[Supplied records]

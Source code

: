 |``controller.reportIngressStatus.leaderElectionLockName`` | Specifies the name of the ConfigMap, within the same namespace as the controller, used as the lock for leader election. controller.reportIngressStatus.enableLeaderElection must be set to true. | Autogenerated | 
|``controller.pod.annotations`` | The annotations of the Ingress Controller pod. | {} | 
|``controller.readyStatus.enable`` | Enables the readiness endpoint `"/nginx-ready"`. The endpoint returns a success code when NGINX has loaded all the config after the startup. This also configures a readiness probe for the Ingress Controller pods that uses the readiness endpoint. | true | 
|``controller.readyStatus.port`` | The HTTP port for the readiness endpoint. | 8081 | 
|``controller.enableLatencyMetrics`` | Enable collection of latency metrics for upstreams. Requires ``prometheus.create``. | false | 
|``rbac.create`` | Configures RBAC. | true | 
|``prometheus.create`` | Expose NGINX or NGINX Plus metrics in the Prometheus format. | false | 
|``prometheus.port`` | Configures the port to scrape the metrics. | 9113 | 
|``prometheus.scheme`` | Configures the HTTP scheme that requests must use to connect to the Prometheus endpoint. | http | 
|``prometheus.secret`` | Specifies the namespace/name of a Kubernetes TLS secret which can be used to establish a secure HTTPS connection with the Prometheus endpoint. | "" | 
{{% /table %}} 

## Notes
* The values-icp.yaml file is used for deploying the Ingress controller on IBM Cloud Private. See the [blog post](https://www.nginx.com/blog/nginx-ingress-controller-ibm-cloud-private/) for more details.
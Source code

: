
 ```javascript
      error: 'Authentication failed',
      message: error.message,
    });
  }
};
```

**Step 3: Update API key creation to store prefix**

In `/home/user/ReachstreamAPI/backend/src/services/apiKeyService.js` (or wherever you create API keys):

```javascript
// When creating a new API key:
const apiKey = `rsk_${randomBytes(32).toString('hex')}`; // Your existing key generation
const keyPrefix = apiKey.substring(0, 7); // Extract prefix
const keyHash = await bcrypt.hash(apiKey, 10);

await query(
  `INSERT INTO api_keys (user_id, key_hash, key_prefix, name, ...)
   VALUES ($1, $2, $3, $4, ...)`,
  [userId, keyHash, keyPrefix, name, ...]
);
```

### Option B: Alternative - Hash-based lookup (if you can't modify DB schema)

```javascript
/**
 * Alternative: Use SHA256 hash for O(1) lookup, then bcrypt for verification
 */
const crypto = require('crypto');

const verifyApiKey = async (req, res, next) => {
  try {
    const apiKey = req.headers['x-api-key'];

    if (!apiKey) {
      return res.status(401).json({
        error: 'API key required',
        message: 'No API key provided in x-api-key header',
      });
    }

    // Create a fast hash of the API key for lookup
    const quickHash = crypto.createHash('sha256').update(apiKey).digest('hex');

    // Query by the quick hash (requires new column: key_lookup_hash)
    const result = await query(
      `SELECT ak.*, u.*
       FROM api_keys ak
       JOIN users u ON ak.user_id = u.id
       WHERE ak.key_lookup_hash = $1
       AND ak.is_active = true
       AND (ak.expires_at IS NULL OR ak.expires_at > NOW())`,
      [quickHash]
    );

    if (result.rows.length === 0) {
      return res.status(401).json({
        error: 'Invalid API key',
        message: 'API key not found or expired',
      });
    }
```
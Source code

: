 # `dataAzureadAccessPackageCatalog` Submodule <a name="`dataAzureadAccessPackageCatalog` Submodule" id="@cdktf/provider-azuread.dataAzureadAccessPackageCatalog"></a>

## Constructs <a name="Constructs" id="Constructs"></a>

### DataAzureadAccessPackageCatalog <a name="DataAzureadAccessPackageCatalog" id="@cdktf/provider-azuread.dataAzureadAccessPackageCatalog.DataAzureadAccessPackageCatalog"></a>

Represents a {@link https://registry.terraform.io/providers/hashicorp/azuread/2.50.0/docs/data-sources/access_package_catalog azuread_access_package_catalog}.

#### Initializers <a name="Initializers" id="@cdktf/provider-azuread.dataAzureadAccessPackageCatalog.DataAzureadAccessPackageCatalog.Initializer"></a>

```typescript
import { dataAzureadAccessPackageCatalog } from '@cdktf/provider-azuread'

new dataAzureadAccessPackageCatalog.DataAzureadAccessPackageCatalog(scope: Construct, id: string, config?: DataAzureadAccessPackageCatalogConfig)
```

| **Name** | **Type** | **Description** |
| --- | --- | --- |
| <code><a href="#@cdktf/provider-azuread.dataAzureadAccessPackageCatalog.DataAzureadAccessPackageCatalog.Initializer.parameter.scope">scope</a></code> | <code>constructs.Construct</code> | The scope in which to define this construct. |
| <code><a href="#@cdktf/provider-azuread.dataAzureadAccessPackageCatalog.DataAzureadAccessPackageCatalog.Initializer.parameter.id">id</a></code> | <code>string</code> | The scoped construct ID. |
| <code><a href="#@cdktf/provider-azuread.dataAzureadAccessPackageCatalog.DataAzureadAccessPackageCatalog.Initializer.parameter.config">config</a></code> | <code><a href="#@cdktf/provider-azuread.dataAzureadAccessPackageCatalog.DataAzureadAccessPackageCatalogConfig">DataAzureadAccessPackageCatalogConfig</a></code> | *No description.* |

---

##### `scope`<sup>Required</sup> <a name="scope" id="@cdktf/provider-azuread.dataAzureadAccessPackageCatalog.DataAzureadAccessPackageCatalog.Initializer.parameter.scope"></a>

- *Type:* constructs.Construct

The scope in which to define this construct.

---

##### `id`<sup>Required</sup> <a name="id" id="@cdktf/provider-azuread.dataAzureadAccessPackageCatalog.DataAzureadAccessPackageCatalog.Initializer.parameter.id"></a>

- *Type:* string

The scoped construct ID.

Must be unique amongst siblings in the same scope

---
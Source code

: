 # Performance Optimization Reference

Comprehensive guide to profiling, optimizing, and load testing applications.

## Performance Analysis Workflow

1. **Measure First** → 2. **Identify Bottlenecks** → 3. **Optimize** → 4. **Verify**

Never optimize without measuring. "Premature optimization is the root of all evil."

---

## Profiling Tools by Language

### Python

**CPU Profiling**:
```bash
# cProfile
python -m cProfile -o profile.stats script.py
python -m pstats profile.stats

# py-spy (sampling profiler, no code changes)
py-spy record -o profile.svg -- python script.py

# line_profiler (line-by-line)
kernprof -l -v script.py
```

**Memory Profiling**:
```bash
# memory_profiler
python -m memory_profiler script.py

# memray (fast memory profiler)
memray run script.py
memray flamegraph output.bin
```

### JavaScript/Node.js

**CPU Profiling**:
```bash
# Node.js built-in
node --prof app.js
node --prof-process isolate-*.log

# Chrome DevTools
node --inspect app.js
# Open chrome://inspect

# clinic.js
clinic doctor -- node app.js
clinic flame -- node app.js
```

[/Supplied records]

→ **Your objective**
Set the entries down again, unchanged and complete.

→ **Result of this task**
Source code

: |``controller.reportIngressStatus.leaderElectionLockName`` | Specifies the name of the ConfigMap, within the same namespace as the controller, used as the lock for leader election. controller.reportIngressStatus.enableLeaderElection must be set to true. | Autogenerated | 
|``controller.pod.annotations`` | The annotations of the Ingress Controller pod. | {} | 
|``controller.readyStatus.enable`` | Enables the readiness endpoint `"/nginx-ready"`. The endpoint returns a success code when NGINX has loaded all the config after the startup. This also configures a readiness probe for the Ingress Controller pods that uses the readiness endpoint. | true | 
|``controller.readyStatus.port`` | The HTTP port for the readiness endpoint. | 8081 | 
|``controller.enableLatencyMetrics`` | Enable collection of latency metrics for upstreams. Requires ``prometheus.create``. | false | 
|``rbac.create`` | Configures RBAC. | true | 
|``prometheus.create`` | Expose NGINX or NGINX Plus metrics in the Prometheus format. | false | 
|``prometheus.port`` | Configures the port to scrape the metrics. | 9113 | 
|``prometheus.scheme`` | Configures the HTTP scheme that requests must use to connect to the Prometheus endpoint. | http | 
|``prometheus.secret`` | Specifies the namespace/name of a Kubernetes TLS secret which can be used to establish a secure HTTPS connection with the Prometheus endpoint. | "" | 
{{% /table %}} 

## Notes
* The values-icp.yaml file is used for deploying the Ingress controller on IBM Cloud Private. See the [blog post](https://www.nginx.com/blog/nginx-ingress-controller-ibm-cloud-private/) for more details.
Source code

:
 ```javascript
      error: 'Authentication failed',
      message: error.message,
    });
  }
};
```

**Step 3: Update API key creation to store prefix**

In `/home/user/ReachstreamAPI/backend/src/services/apiKeyService.js` (or wherever you create API keys):

```javascript
// When creating a new API key:
const apiKey = `rsk_${randomBytes(32).toString('hex')}`; // Your existing key generation
const keyPrefix = apiKey.substring(0, 7); // Extract prefix
const keyHash = await bcrypt.hash(apiKey, 10);

await query(
  `INSERT INTO api_keys (user_id, key_hash, key_prefix, name, ...)
   VALUES ($1, $2, $3, $4, ...)`,
  [userId, keyHash, keyPrefix, name, ...]
);
```

### Option B: Alternative - Hash-based lookup (if you can't modify DB schema)

```javascript
/**
 * Alternative: Use SHA256 hash for O(1) lookup, then bcrypt for verification
 */
const crypto = require('crypto');

const verifyApiKey = async (req, res, next) => {
  try {
    const apiKey = req.headers['x-api-key'];

    if (!apiKey) {
      return res.status(401).json({
        error: 'API key required',
        message: 'No API key provided in x-api-key header',
      });
    }

    // Create a fast hash of the API key for lookup
    const quickHash = crypto.createHash('sha256').update(apiKey).digest('hex');

    // Query by the quick hash (requires new column: key_lookup_hash)
    const result = await query(
      `SELECT ak.*, u.*
       FROM api_keys ak
       JOIN users u ON ak.user_id = u.id
       WHERE ak.key_lookup_hash = $1
       AND ak.is_active = true
       AND (ak.expires_at IS NULL OR ak.expires_at > NOW())`,
      [quickHash]
    );

    if (result.rows.length === 0) {
      return res.status(401).json({
        error: 'Invalid API key',
        message: 'API key not found or expired',
      });
    }
```
Source code

: # `dataAzureadAccessPackageCatalog` Submodule <a name="`dataAzureadAccessPackageCatalog` Submodule" id="@cdktf/provider-azuread.dataAzureadAccessPackageCatalog"></a>

## Constructs <a name="Constructs" id="Constructs"></a>

### DataAzureadAccessPackageCatalog <a name="DataAzureadAccessPackageCatalog" id="@cdktf/provider-azuread.dataAzureadAccessPackageCatalog.DataAzureadAccessPackageCatalog"></a>

Represents a {@link https://registry.terraform.io/providers/hashicorp/azuread/2.50.0/docs/data-sources/access_package_catalog azuread_access_package_catalog}.

#### Initializers <a name="Initializers" id="@cdktf/provider-azuread.dataAzureadAccessPackageCatalog.DataAzureadAccessPackageCatalog.Initializer"></a>

```typescript
import { dataAzureadAccessPackageCatalog } from '@cdktf/provider-azuread'

new dataAzureadAccessPackageCatalog.DataAzureadAccessPackageCatalog(scope: Construct, id: string, config?: DataAzureadAccessPackageCatalogConfig)
```

| **Name** | **Type** | **Description** |
| --- | --- | --- |
| <code><a href="#@cdktf/provider-azuread.dataAzureadAccessPackageCatalog.DataAzureadAccessPackageCatalog.Initializer.parameter.scope">scope</a></code> | <code>constructs.Construct</code> | The scope in which to define this construct. |
| <code><a href="#@cdktf/provider-azuread.dataAzureadAccessPackageCatalog.DataAzureadAccessPackageCatalog.Initializer.parameter.id">id</a></code> | <code>string</code> | The scoped construct ID. |
| <code><a href="#@cdktf/provider-azuread.dataAzureadAccessPackageCatalog.DataAzureadAccessPackageCatalog.Initializer.parameter.config">config</a></code> | <code><a href="#@cdktf/provider-azuread.dataAzureadAccessPackageCatalog.DataAzureadAccessPackageCatalogConfig">DataAzureadAccessPackageCatalogConfig</a></code> | *No description.* |

---

##### `scope`<sup>Required</sup> <a name="scope" id="@cdktf/provider-azuread.dataAzureadAccessPackageCatalog.DataAzureadAccessPackageCatalog.Initializer.parameter.scope"></a>

- *Type:* constructs.Construct

The scope in which to define this construct.

---

##### `id`<sup>Required</sup> <a name="id" id="@cdktf/provider-azuread.dataAzureadAccessPackageCatalog.DataAzureadAccessPackageCatalog.Initializer.parameter.id"></a>

- *Type:* string

The scoped construct ID.

Must be unique amongst siblings in the same scope

---
Source code

: # Performance Optimization Reference

Comprehensive guide to profiling, optimizing, and load testing applications.

## Performance Analysis Workflow

1. **Measure First** → 2. **Identify Bottlenecks** → 3. **Optimize** → 4. **Verify**

Never optimize without measuring. "Premature optimization is the root of all evil."

---

## Profiling Tools by Language

### Python

**CPU Profiling**:
```bash
# cProfile
python -m cProfile -o profile.stats script.py
python -m pstats profile.stats

# py-spy (sampling profiler, no code changes)
py-spy record -o profile.svg -- python script.py

# line_profiler (line-by-line)
kernprof -l -v script.py
```

**Memory Profiling**:
```bash
# memory_profiler
python -m memory_profiler script.py

# memray (fast memory profiler)
memray run script.py
memray flamegraph output.bin
```

### JavaScript/Node.js

**CPU Profiling**:
```bash
# Node.js built-in
node --prof app.js
node --prof-process isolate-*.log

# Chrome DevTools
node --inspect app.js
# Open chrome://inspect

# clinic.js
clinic doctor -- node app.js
clinic flame -- node app.js
```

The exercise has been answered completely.